§ Work request
Reproduce precisely the lines of the material below from the line containing "# DnsRecord" up to and including its last line. Pictures must not be copied.

== Material shown

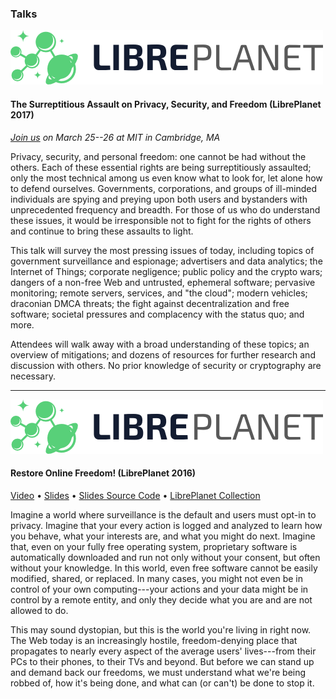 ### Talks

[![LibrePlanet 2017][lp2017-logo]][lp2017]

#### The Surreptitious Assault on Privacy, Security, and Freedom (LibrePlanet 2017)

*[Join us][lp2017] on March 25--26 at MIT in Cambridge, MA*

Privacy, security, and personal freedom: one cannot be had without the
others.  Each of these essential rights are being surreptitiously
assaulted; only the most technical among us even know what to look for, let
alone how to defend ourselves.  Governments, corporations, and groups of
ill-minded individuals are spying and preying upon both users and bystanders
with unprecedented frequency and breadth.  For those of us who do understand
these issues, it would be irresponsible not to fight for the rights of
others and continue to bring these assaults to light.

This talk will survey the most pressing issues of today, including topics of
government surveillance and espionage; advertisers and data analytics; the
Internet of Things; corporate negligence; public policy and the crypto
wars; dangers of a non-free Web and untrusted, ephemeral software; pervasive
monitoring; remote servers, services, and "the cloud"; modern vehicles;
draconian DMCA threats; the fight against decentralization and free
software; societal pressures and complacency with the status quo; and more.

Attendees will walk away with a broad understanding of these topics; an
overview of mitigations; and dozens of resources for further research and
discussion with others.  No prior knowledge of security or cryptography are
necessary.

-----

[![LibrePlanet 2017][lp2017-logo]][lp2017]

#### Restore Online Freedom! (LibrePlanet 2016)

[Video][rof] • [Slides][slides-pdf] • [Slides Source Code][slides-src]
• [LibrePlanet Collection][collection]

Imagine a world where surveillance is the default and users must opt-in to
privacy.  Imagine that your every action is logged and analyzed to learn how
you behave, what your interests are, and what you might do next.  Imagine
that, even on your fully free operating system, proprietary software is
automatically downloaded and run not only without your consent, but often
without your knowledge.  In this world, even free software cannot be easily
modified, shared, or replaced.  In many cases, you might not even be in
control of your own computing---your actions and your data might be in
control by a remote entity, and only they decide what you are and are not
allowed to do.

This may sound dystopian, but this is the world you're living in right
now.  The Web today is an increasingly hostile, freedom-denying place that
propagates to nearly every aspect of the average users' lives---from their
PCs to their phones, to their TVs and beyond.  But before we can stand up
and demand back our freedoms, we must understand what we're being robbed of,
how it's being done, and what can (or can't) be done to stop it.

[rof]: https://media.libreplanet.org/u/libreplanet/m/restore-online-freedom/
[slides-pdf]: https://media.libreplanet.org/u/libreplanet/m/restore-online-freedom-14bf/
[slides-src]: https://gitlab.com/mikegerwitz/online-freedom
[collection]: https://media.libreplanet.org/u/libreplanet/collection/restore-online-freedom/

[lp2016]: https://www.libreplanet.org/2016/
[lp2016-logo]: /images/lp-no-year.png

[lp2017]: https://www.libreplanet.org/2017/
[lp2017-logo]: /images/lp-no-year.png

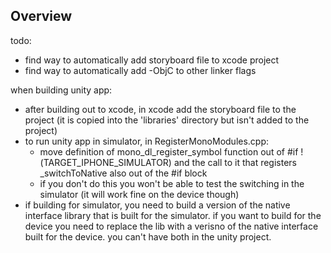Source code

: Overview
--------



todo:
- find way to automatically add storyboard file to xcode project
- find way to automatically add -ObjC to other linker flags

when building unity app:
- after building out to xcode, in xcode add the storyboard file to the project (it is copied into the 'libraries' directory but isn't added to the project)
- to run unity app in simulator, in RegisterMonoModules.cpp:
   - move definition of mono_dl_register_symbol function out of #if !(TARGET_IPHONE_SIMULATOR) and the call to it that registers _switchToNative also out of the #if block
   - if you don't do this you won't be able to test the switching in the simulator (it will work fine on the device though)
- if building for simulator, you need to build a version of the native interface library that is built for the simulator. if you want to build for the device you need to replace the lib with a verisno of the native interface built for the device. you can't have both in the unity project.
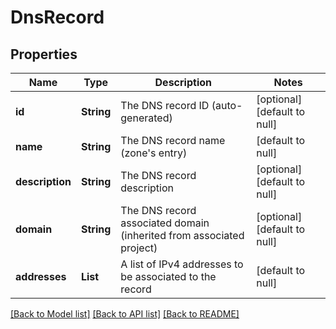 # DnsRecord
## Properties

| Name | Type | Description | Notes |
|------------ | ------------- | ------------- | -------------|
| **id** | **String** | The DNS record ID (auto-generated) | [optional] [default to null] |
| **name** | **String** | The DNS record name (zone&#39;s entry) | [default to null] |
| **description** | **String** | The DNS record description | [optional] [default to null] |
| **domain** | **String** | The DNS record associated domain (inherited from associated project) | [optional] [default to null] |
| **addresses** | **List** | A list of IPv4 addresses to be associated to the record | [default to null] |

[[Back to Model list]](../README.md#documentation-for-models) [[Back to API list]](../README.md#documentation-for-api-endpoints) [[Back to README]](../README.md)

====

§ Final answer
 # DnsRecord
## Properties

| Name | Type | Description | Notes |
|------------ | ------------- | ------------- | -------------|
| **id** | **String** | The DNS record ID (auto-generated) | [optional] [default to null] |
| **name** | **String** | The DNS record name (zone&#39;s entry) | [default to null] |
| **description** | **String** | The DNS record description | [optional] [default to null] |
| **domain** | **String** | The DNS record associated domain (inherited from associated project) | [optional] [default to null] |
| **addresses** | **List** | A list of IPv4 addresses to be associated to the record | [default to null] |

[[Back to Model list]](../README.md#documentation-for-models) [[Back to API list]](../README.md#documentation-for-api-endpoints) [[Back to README]](../README.md)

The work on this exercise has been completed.